The following spring, he obtained his Enology certification and in 2014 returned to LaGrange to lead its wine program. His education reflects a growing number of Virginia winemakers who hold wine and vineyard degrees as opposed to the early days when hobbyists largely morphed into winemakers.
The venue
With the dedication to producing a wide range of wines what might add to the experience? If the answer eludes, it’s likely you haven’t walked the hallowed grounds of LaGrange or toured its historic home.
Built in 1790, the manor house sits on a small rise in the shadow of Bull Run Mountain. The almost six-acre property was originally part of Robert “King” Carter’s Bull Run Tract in the 1600s known as LaGrange.

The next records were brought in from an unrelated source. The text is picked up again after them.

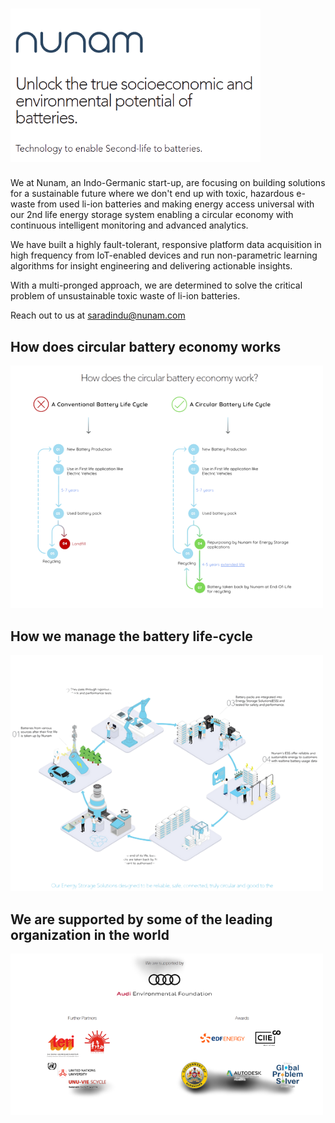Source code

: # [<img src="https://github.com/Nunam-Energy/.github/raw/main/profile/pic4.png" width="400">](https://www.nunam.com)

We at Nunam, an Indo-Germanic start-up, are focusing on building solutions for a sustainable future where we don't end up with toxic, hazardous e-waste from used li-ion batteries and making energy access universal with our 2nd life energy storage system enabling a circular economy with continuous intelligent monitoring and advanced analytics.

We have built a highly fault-tolerant, responsive platform data acquisition in high frequency from IoT-enabled devices and run non-parametric learning algorithms for insight engineering and delivering actionable insights.

With a multi-pronged approach, we are determined to solve the critical problem of unsustainable toxic waste of li-ion batteries. 

Reach out to us at [saradindu@nunam.com](mailto:saradindu@nunam.com)

## How does circular battery economy works

<img src="https://github.com/Nunam-Energy/.github/raw/main/profile/pic1.png" width="500"/>

## How we manage the battery life-cycle

<img src="https://github.com/Nunam-Energy/.github/raw/main/profile/pic2.png" width="500"/>

## We are supported by some of the leading organization in the world

<img src="https://github.com/Nunam-Energy/.github/raw/main/profile/pic3.png" width="500"/>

The property’s size ebbed and flowed over the centuries but fortuitously the three-story red brick manor house survived the vagaries of time. In December 2005, a small group of investors purchased the historic farm and dilapidated home and made necessary repairs to both. It opened it as a winery in September 2006.
Today the estate is a historical gift to wine lovers. To tour the home or relax on the park-like grounds while gazing at rolling vineyards and mountain scenes, is an invitation to step back in time and enjoy the liquid fruits of the vineyard and cellar.
“I live in nearby Gainesville,” says Chambers,” It’s always five to six degrees cooler out here. It’s a beautiful setting.”
The winery, located at 4970 Antioch Road, Haymarket, is opened seven days a week from noon to 9 p.m. enticing guests to sip and nibble from their own picnic baskets both during the day or after a day’s slog in the job harness.